Start of Provided entries

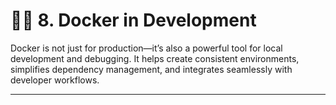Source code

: ﻿# 🧑‍💻 **8. Docker in Development**

Docker is not just for production—it’s also a powerful tool for local development and debugging. It helps create consistent environments, simplifies dependency management, and integrates seamlessly with developer workflows.

---
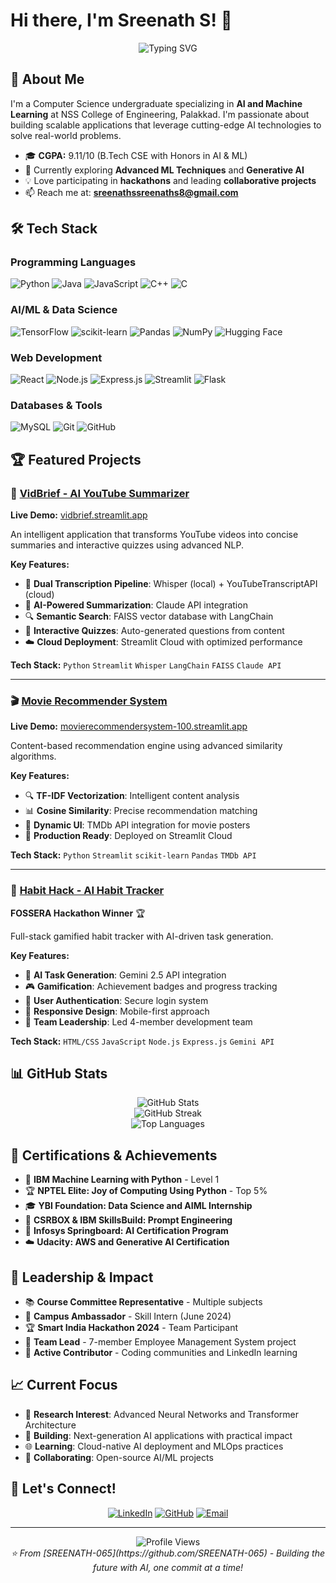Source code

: # Hi there, I'm Sreenath S! 👋

<div align="center">
  <img src="https://readme-typing-svg.herokuapp.com?font=Fira+Code&pause=1000&color=2E9FFF&center=true&vCenter=true&width=435&lines=AI+%26+ML+Enthusiast;Computer+Science+Student;Full+Stack+Developer;Problem+Solver" alt="Typing SVG" />
</div>

## 🚀 About Me

I'm a Computer Science undergraduate specializing in **AI and Machine Learning** at NSS College of Engineering, Palakkad. I'm passionate about building scalable applications that leverage cutting-edge AI technologies to solve real-world problems.

- 🎓 **CGPA:** 9.11/10 (B.Tech CSE with Honors in AI & ML)
- 🌱 Currently exploring **Advanced ML Techniques** and **Generative AI**
- 💡 Love participating in **hackathons** and leading **collaborative projects**
- 📫 Reach me at: **sreenathssreenaths8@gmail.com**

## 🛠️ Tech Stack

### Programming Languages
![Python](https://img.shields.io/badge/Python-3776AB?style=for-the-badge&logo=python&logoColor=white)
![Java](https://img.shields.io/badge/Java-ED8B00?style=for-the-badge&logo=java&logoColor=white)
![JavaScript](https://img.shields.io/badge/JavaScript-F7DF1E?style=for-the-badge&logo=javascript&logoColor=black)
![C++](https://img.shields.io/badge/C++-00599C?style=for-the-badge&logo=c%2B%2B&logoColor=white)
![C](https://img.shields.io/badge/C-00599C?style=for-the-badge&logo=c&logoColor=white)

### AI/ML & Data Science
![TensorFlow](https://img.shields.io/badge/TensorFlow-FF6F00?style=for-the-badge&logo=tensorflow&logoColor=white)
![scikit-learn](https://img.shields.io/badge/scikit--learn-F7931E?style=for-the-badge&logo=scikit-learn&logoColor=white)
![Pandas](https://img.shields.io/badge/Pandas-150458?style=for-the-badge&logo=pandas&logoColor=white)
![NumPy](https://img.shields.io/badge/NumPy-013243?style=for-the-badge&logo=numpy&logoColor=white)
![Hugging Face](https://img.shields.io/badge/🤗%20Hugging%20Face-FFD21E?style=for-the-badge)

### Web Development
![React](https://img.shields.io/badge/React-20232A?style=for-the-badge&logo=react&logoColor=61DAFB)
![Node.js](https://img.shields.io/badge/Node.js-43853D?style=for-the-badge&logo=node.js&logoColor=white)
![Express.js](https://img.shields.io/badge/Express.js-404D59?style=for-the-badge)
![Streamlit](https://img.shields.io/badge/Streamlit-FF4B4B?style=for-the-badge&logo=streamlit&logoColor=white)
![Flask](https://img.shields.io/badge/Flask-000000?style=for-the-badge&logo=flask&logoColor=white)

### Databases & Tools
![MySQL](https://img.shields.io/badge/MySQL-00000F?style=for-the-badge&logo=mysql&logoColor=white)
![Git](https://img.shields.io/badge/Git-F05032?style=for-the-badge&logo=git&logoColor=white)
![GitHub](https://img.shields.io/badge/GitHub-100000?style=for-the-badge&logo=github&logoColor=white)

## 🏆 Featured Projects

### 🎥 [VidBrief - AI YouTube Summarizer](https://github.com/SREENATH-065/VidBrief)
**Live Demo:** [vidbrief.streamlit.app](https://vidbrief.streamlit.app)

An intelligent application that transforms YouTube videos into concise summaries and interactive quizzes using advanced NLP.

**Key Features:**
- 🎯 **Dual Transcription Pipeline**: Whisper (local) + YouTubeTranscriptAPI (cloud)
- 🧠 **AI-Powered Summarization**: Claude API integration
- 🔍 **Semantic Search**: FAISS vector database with LangChain
- 📝 **Interactive Quizzes**: Auto-generated questions from content
- ☁️ **Cloud Deployment**: Streamlit Cloud with optimized performance

**Tech Stack:** `Python` `Streamlit` `Whisper` `LangChain` `FAISS` `Claude API`

---

### 🎬 [Movie Recommender System](https://github.com/SREENATH-065/movie_recommender_system)
**Live Demo:** [movierecommendersystem-100.streamlit.app](https://movierecommendersystem-100.streamlit.app)

Content-based recommendation engine using advanced similarity algorithms.

**Key Features:**
- 🔍 **TF-IDF Vectorization**: Intelligent content analysis
- 📊 **Cosine Similarity**: Precise recommendation matching
- 🎨 **Dynamic UI**: TMDb API integration for movie posters
- 🚀 **Production Ready**: Deployed on Streamlit Cloud

**Tech Stack:** `Python` `Streamlit` `scikit-learn` `Pandas` `TMDb API`

---

### 🎯 [Habit Hack - AI Habit Tracker](https://github.com/reneto-unstoppable/HABIT-HACK)
**FOSSERA Hackathon Winner** 🏆

Full-stack gamified habit tracker with AI-driven task generation.

**Key Features:**
- 🤖 **AI Task Generation**: Gemini 2.5 API integration
- 🎮 **Gamification**: Achievement badges and progress tracking
- 🔐 **User Authentication**: Secure login system
- 📱 **Responsive Design**: Mobile-first approach
- 👥 **Team Leadership**: Led 4-member development team

**Tech Stack:** `HTML/CSS` `JavaScript` `Node.js` `Express.js` `Gemini API`

## 📊 GitHub Stats

<div align="center">
  <img src="https://github-readme-stats.vercel.app/api?username=SREENATH-065&show_icons=true&theme=radical" alt="GitHub Stats" />
</div>

<div align="center">
  <img src="https://github-readme-streak-stats.herokuapp.com/?user=SREENATH-065&theme=radical" alt="GitHub Streak" />
</div>

<div align="center">
  <img src="https://github-readme-stats.vercel.app/api/top-langs/?username=SREENATH-065&layout=compact&theme=radical" alt="Top Languages" />
</div>

## 🏅 Certifications & Achievements

- 🥇 **IBM Machine Learning with Python** - Level 1
- 🏆 **NPTEL Elite: Joy of Computing Using Python** - Top 5%
- 🎓 **YBI Foundation: Data Science and AIML Internship**
- 🤖 **CSRBOX & IBM SkillsBuild: Prompt Engineering**
- 🌟 **Infosys Springboard: AI Certification Program**
- ☁️ **Udacity: AWS and Generative AI Certification**

## 🎯 Leadership & Impact

- 📚 **Course Committee Representative** - Multiple subjects
- 🌟 **Campus Ambassador** - Skill Intern (June 2024)
- 🏆 **Smart India Hackathon 2024** - Team Participant
- 👥 **Team Lead** - 7-member Employee Management System project
- 💼 **Active Contributor** - Coding communities and LinkedIn learning

## 📈 Current Focus

- 🔬 **Research Interest**: Advanced Neural Networks and Transformer Architecture
- 🚀 **Building**: Next-generation AI applications with practical impact
- 🌐 **Learning**: Cloud-native AI deployment and MLOps practices
- 🤝 **Collaborating**: Open-source AI/ML projects

## 🤝 Let's Connect!

<div align="center">
  
[![LinkedIn](https://img.shields.io/badge/LinkedIn-0077B5?style=for-the-badge&logo=linkedin&logoColor=white)](https://linkedin.com/in/sreenath-s-96a946290)
[![GitHub](https://img.shields.io/badge/GitHub-100000?style=for-the-badge&logo=github&logoColor=white)](https://github.com/SREENATH-065)
[![Email](https://img.shields.io/badge/Email-D14836?style=for-the-badge&logo=gmail&logoColor=white)](mailto:sreenathssreenaths8@gmail.com)

</div>

---

<div align="center">
  <img src="https://komarev.com/ghpvc/?username=SREENATH-065&color=brightgreen&style=flat-square" alt="Profile Views" />
</div>

<div align="center">
  <i>⭐ From [SREENATH-065](https://github.com/SREENATH-065) - Building the future with AI, one commit at a time!</i>
</div>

End of Provided entries

> [What the task asks]: Without including any picture, restate every entry above exactly.

> [Answer below]:
Source code

: ﻿# 🧑‍💻 **8. Docker in Development**

Docker is not just for production—it’s also a powerful tool for local development and debugging. It helps create consistent environments, simplifies dependency management, and integrates seamlessly with developer workflows.

---
Source code

: # Hi there, I'm Sreenath S! 👋

<div align="center">
  <img src="https://readme-typing-svg.herokuapp.com?font=Fira+Code&pause=1000&color=2E9FFF&center=true&vCenter=true&width=435&lines=AI+%26+ML+Enthusiast;Computer+Science+Student;Full+Stack+Developer;Problem+Solver" alt="Typing SVG" />
</div>

## 🚀 About Me

I'm a Computer Science undergraduate specializing in **AI and Machine Learning** at NSS College of Engineering, Palakkad. I'm passionate about building scalable applications that leverage cutting-edge AI technologies to solve real-world problems.

- 🎓 **CGPA:** 9.11/10 (B.Tech CSE with Honors in AI & ML)
- 🌱 Currently exploring **Advanced ML Techniques** and **Generative AI**
- 💡 Love participating in **hackathons** and leading **collaborative projects**
- 📫 Reach me at: **sreenathssreenaths8@gmail.com**

## 🛠️ Tech Stack

### Programming Languages
![Python](https://img.shields.io/badge/Python-3776AB?style=for-the-badge&logo=python&logoColor=white)
![Java](https://img.shields.io/badge/Java-ED8B00?style=for-the-badge&logo=java&logoColor=white)
![JavaScript](https://img.shields.io/badge/JavaScript-F7DF1E?style=for-the-badge&logo=javascript&logoColor=black)
![C++](https://img.shields.io/badge/C++-00599C?style=for-the-badge&logo=c%2B%2B&logoColor=white)
![C](https://img.shields.io/badge/C-00599C?style=for-the-badge&logo=c&logoColor=white)

### AI/ML & Data Science
![TensorFlow](https://img.shields.io/badge/TensorFlow-FF6F00?style=for-the-badge&logo=tensorflow&logoColor=white)
![scikit-learn](https://img.shields.io/badge/scikit--learn-F7931E?style=for-the-badge&logo=scikit-learn&logoColor=white)
![Pandas](https://img.shields.io/badge/Pandas-150458?style=for-the-badge&logo=pandas&logoColor=white)
![NumPy](https://img.shields.io/badge/NumPy-013243?style=for-the-badge&logo=numpy&logoColor=white)
![Hugging Face](https://img.shields.io/badge/🤗%20Hugging%20Face-FFD21E?style=for-the-badge)

### Web Development
![React](https://img.shields.io/badge/React-20232A?style=for-the-badge&logo=react&logoColor=61DAFB)
![Node.js](https://img.shields.io/badge/Node.js-43853D?style=for-the-badge&logo=node.js&logoColor=white)
![Express.js](https://img.shields.io/badge/Express.js-404D59?style=for-the-badge)
![Streamlit](https://img.shields.io/badge/Streamlit-FF4B4B?style=for-the-badge&logo=streamlit&logoColor=white)
![Flask](https://img.shields.io/badge/Flask-000000?style=for-the-badge&logo=flask&logoColor=white)

### Databases & Tools
![MySQL](https://img.shields.io/badge/MySQL-00000F?style=for-the-badge&logo=mysql&logoColor=white)
![Git](https://img.shields.io/badge/Git-F05032?style=for-the-badge&logo=git&logoColor=white)
![GitHub](https://img.shields.io/badge/GitHub-100000?style=for-the-badge&logo=github&logoColor=white)

## 🏆 Featured Projects

### 🎥 [VidBrief - AI YouTube Summarizer](https://github.com/SREENATH-065/VidBrief)
**Live Demo:** [vidbrief.streamlit.app](https://vidbrief.streamlit.app)

An intelligent application that transforms YouTube videos into concise summaries and interactive quizzes using advanced NLP.

**Key Features:**
- 🎯 **Dual Transcription Pipeline**: Whisper (local) + YouTubeTranscriptAPI (cloud)
- 🧠 **AI-Powered Summarization**: Claude API integration
- 🔍 **Semantic Search**: FAISS vector database with LangChain
- 📝 **Interactive Quizzes**: Auto-generated questions from content
- ☁️ **Cloud Deployment**: Streamlit Cloud with optimized performance

**Tech Stack:** `Python` `Streamlit` `Whisper` `LangChain` `FAISS` `Claude API`

---

### 🎬 [Movie Recommender System](https://github.com/SREENATH-065/movie_recommender_system)
**Live Demo:** [movierecommendersystem-100.streamlit.app](https://movierecommendersystem-100.streamlit.app)

Content-based recommendation engine using advanced similarity algorithms.

**Key Features:**
- 🔍 **TF-IDF Vectorization**: Intelligent content analysis
- 📊 **Cosine Similarity**: Precise recommendation matching
- 🎨 **Dynamic UI**: TMDb API integration for movie posters
- 🚀 **Production Ready**: Deployed on Streamlit Cloud

**Tech Stack:** `Python` `Streamlit` `scikit-learn` `Pandas` `TMDb API`

---

### 🎯 [Habit Hack - AI Habit Tracker](https://github.com/reneto-unstoppable/HABIT-HACK)
**FOSSERA Hackathon Winner** 🏆

Full-stack gamified habit tracker with AI-driven task generation.

**Key Features:**
- 🤖 **AI Task Generation**: Gemini 2.5 API integration
- 🎮 **Gamification**: Achievement badges and progress tracking
- 🔐 **User Authentication**: Secure login system
- 📱 **Responsive Design**: Mobile-first approach
- 👥 **Team Leadership**: Led 4-member development team

**Tech Stack:** `HTML/CSS` `JavaScript` `Node.js` `Express.js` `Gemini API`

## 📊 GitHub Stats

<div align="center">
  <img src="https://github-readme-stats.vercel.app/api?username=SREENATH-065&show_icons=true&theme=radical" alt="GitHub Stats" />
</div>

<div align="center">
  <img src="https://github-readme-streak-stats.herokuapp.com/?user=SREENATH-065&theme=radical" alt="GitHub Streak" />
</div>

<div align="center">
  <img src="https://github-readme-stats.vercel.app/api/top-langs/?username=SREENATH-065&layout=compact&theme=radical" alt="Top Languages" />
</div>

## 🏅 Certifications & Achievements

- 🥇 **IBM Machine Learning with Python** - Level 1
- 🏆 **NPTEL Elite: Joy of Computing Using Python** - Top 5%
- 🎓 **YBI Foundation: Data Science and AIML Internship**
- 🤖 **CSRBOX & IBM SkillsBuild: Prompt Engineering**
- 🌟 **Infosys Springboard: AI Certification Program**
- ☁️ **Udacity: AWS and Generative AI Certification**

## 🎯 Leadership & Impact

- 📚 **Course Committee Representative** - Multiple subjects
- 🌟 **Campus Ambassador** - Skill Intern (June 2024)
- 🏆 **Smart India Hackathon 2024** - Team Participant
- 👥 **Team Lead** - 7-member Employee Management System project
- 💼 **Active Contributor** - Coding communities and LinkedIn learning

## 📈 Current Focus

- 🔬 **Research Interest**: Advanced Neural Networks and Transformer Architecture
- 🚀 **Building**: Next-generation AI applications with practical impact
- 🌐 **Learning**: Cloud-native AI deployment and MLOps practices
- 🤝 **Collaborating**: Open-source AI/ML projects

## 🤝 Let's Connect!

<div align="center">
  
[![LinkedIn](https://img.shields.io/badge/LinkedIn-0077B5?style=for-the-badge&logo=linkedin&logoColor=white)](https://linkedin.com/in/sreenath-s-96a946290)
[![GitHub](https://img.shields.io/badge/GitHub-100000?style=for-the-badge&logo=github&logoColor=white)](https://github.com/SREENATH-065)
[![Email](https://img.shields.io/badge/Email-D14836?style=for-the-badge&logo=gmail&logoColor=white)](mailto:sreenathssreenaths8@gmail.com)

</div>

---

<div align="center">
  <img src="https://komarev.com/ghpvc/?username=SREENATH-065&color=brightgreen&style=flat-square" alt="Profile Views" />
</div>

<div align="center">
  <i>⭐ From [SREENATH-065](https://github.com/SREENATH-065) - Building the future with AI, one commit at a time!</i>
</div>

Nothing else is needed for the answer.